Let $\alpha$ be an irrational with $0<\alpha<1$. Consider the function given by \begin{align*} f: &\mathbb{N}\longrightarrow \mathbb{N}\\ &x\longmapsto [ \alpha\cdot x]\end{align*} where $[r]$ is the largest integer that is less than or equal to $r$ for $r\in\mathbb{R}$.

Let $N=\left[\frac{1}{\alpha}\right]$ be the integer part of $\frac{1}{\alpha}$, and consider the following numbers:

$A_1(n)=\#\{k\leq n : f(k)<f(k+1)\}$

$A_2(n)=\#\{k\leq n : f(k)=f(k+N)\}$

The questions are the following:

1) Is it true that $\displaystyle{\lim_{n\to\infty} \dfrac{A_1(n)}{n}=\alpha}$?

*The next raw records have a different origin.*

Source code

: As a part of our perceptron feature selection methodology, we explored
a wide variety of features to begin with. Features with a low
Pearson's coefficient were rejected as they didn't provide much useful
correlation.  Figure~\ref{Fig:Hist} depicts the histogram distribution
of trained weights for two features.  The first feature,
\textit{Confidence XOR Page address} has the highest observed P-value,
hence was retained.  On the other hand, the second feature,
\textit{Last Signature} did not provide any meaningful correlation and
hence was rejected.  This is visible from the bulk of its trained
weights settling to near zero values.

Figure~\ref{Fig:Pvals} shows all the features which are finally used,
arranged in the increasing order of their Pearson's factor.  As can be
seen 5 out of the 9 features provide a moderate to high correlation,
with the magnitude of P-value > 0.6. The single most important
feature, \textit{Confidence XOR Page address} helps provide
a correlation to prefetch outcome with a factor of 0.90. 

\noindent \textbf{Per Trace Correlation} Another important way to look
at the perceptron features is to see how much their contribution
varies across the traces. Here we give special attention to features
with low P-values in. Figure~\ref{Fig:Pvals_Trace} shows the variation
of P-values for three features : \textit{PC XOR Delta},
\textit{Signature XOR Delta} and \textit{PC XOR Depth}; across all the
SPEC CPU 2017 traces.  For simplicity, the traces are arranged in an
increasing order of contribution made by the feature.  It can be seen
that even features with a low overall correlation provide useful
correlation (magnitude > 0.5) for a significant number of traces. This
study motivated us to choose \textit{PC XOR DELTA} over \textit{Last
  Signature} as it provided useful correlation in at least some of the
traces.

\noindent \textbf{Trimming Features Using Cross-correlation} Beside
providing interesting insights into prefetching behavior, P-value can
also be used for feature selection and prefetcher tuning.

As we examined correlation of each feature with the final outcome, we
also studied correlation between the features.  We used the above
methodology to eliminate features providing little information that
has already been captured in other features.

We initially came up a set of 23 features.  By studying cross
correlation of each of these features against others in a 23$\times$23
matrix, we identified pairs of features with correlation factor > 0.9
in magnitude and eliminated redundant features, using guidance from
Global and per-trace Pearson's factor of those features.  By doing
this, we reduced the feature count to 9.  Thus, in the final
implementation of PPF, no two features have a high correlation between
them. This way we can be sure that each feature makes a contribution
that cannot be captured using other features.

2) What is the value of $\displaystyle{\lim_{n\to\infty} \dfrac{A_2(n)}{n}}$, if it exists?

The problem above came out when I was trying to find examples of classes of finite ordered structures that satisfies strong conditions on their definable sets (for my Ph.D. Thesis). I translated the problem in simple terms, and I would really appreciate any help.

(If it is too easy, a hint will be good. If the problem is related with something in number theory, combinatorics, ergodic theory or anything else, I would also appreciate if you tell me how)